[Work to be completed]:
Tell how many lines of the entries below include the string "content". Respond with the number alone.

[Exercise data]:
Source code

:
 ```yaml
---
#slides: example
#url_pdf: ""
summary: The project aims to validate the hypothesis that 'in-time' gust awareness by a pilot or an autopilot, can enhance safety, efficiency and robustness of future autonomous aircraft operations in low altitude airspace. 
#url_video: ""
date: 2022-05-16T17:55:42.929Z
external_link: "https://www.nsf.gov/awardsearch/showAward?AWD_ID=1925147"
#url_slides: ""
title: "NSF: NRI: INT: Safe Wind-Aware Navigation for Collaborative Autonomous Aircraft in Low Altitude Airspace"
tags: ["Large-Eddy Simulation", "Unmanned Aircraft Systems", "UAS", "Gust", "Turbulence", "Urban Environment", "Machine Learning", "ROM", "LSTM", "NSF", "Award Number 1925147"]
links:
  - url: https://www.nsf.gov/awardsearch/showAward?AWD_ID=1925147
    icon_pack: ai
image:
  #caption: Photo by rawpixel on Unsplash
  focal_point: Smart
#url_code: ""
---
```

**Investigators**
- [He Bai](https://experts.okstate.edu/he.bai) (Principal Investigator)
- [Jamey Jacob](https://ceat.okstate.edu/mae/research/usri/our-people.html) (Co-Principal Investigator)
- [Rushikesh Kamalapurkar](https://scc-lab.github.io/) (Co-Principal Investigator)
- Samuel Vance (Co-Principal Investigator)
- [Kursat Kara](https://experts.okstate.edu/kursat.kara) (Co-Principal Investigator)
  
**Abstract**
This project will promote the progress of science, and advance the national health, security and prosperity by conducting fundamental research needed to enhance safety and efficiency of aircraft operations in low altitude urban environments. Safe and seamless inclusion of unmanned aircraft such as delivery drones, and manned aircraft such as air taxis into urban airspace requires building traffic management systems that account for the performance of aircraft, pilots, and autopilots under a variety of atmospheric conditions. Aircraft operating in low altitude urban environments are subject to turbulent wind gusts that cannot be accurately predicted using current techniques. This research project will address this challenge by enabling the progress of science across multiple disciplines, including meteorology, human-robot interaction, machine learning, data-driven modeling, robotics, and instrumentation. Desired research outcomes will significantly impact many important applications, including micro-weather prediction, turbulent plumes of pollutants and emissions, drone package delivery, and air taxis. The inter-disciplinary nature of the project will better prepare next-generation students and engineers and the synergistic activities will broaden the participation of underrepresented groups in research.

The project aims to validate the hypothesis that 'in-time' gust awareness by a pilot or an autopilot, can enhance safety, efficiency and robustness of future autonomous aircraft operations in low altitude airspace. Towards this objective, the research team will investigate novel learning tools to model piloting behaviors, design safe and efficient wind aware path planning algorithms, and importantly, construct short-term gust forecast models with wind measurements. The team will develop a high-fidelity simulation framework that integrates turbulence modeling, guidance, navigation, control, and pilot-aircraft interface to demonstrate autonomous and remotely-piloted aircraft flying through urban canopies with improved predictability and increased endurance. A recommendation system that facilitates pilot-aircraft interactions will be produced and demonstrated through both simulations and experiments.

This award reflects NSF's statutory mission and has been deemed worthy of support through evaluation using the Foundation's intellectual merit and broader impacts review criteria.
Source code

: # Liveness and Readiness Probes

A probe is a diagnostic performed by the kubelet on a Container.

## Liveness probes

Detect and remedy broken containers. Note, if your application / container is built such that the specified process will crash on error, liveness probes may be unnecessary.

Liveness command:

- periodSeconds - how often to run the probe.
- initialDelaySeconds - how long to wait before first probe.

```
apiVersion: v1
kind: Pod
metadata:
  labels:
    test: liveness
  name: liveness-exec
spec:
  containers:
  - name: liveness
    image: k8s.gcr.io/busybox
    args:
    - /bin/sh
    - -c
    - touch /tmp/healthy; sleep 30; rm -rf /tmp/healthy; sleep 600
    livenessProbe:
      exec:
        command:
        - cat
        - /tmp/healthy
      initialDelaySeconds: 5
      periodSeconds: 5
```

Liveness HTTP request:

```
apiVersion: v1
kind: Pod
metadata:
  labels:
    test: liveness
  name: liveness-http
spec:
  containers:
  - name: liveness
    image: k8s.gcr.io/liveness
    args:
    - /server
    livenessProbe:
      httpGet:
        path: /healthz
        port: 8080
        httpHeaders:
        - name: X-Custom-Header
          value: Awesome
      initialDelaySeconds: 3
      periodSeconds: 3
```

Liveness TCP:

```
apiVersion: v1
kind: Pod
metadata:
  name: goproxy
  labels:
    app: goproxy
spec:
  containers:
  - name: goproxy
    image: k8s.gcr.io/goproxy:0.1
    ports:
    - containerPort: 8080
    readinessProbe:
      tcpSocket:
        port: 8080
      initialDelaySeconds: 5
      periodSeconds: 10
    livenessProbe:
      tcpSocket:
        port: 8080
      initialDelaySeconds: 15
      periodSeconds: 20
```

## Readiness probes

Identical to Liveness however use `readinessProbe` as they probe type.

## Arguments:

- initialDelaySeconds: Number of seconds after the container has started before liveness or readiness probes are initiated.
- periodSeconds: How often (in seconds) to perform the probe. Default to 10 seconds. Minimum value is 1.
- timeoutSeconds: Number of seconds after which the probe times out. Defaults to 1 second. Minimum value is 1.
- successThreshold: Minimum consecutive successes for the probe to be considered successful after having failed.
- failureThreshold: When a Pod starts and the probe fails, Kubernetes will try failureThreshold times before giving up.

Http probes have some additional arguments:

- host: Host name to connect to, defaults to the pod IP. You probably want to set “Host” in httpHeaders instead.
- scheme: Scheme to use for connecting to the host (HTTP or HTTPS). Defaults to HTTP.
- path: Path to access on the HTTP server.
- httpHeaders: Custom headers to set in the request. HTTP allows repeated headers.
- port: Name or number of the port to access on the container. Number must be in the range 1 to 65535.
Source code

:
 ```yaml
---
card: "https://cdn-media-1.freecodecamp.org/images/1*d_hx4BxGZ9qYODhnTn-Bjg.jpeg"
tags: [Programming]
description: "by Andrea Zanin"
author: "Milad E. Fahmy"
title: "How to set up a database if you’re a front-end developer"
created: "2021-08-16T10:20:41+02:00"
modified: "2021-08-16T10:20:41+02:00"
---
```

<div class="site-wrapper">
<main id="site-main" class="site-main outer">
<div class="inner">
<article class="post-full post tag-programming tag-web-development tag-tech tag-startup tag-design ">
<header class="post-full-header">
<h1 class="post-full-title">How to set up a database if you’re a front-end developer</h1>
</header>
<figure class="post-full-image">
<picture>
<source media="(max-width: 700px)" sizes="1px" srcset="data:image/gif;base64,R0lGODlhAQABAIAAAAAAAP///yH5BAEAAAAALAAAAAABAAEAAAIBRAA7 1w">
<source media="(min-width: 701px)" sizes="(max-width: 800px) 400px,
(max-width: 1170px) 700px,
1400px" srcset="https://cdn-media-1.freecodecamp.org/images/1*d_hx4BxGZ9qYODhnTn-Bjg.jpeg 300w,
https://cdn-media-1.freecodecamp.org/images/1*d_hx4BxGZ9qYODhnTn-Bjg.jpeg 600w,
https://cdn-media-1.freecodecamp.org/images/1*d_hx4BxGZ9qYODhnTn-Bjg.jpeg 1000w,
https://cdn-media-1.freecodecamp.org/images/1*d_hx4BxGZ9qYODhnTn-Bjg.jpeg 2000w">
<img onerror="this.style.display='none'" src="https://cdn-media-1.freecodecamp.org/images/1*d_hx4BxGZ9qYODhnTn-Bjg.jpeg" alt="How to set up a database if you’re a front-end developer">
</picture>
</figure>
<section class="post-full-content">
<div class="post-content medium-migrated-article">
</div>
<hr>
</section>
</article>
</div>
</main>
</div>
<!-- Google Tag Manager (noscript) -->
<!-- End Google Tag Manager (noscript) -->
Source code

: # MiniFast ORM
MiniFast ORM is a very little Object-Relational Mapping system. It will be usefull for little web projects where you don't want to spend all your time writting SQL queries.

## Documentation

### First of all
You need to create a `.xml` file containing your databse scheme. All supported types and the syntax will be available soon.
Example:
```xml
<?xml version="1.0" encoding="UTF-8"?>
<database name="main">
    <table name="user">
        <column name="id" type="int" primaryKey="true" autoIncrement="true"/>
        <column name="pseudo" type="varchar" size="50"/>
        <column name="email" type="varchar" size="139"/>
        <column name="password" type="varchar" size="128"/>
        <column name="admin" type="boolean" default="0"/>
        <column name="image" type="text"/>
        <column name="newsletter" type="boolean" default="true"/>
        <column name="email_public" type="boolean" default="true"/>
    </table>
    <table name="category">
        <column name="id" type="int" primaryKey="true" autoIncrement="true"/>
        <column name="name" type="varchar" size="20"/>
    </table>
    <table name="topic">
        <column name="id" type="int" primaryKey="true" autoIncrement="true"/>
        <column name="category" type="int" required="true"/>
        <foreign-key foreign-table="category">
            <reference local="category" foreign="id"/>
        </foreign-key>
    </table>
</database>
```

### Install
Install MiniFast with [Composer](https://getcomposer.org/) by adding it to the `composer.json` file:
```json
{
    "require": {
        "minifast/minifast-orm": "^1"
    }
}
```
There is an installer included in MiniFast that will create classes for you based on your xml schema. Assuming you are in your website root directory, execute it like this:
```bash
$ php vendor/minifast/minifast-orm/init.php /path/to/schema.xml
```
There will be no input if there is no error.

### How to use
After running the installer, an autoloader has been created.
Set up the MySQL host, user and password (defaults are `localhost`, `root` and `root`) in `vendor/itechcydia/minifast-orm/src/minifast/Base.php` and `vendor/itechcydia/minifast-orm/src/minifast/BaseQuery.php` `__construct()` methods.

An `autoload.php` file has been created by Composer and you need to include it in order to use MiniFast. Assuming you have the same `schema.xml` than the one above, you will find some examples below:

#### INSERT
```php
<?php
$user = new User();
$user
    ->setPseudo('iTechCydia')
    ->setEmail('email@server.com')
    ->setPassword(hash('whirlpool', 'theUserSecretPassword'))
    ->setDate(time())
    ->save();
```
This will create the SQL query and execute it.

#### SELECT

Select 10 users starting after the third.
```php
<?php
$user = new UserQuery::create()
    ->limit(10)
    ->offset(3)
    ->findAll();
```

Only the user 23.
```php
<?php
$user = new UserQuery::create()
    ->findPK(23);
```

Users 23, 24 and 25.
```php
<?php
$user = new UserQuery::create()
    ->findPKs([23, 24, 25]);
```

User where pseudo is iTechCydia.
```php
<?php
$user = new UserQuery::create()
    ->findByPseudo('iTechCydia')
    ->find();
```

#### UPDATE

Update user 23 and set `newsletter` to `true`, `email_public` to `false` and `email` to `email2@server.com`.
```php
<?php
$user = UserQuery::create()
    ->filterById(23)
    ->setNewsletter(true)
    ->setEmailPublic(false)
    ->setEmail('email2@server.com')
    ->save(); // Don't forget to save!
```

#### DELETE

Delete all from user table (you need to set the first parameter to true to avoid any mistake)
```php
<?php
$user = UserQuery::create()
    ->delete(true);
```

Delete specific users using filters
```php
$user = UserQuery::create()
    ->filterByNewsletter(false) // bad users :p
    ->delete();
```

[Completed exercise]:
2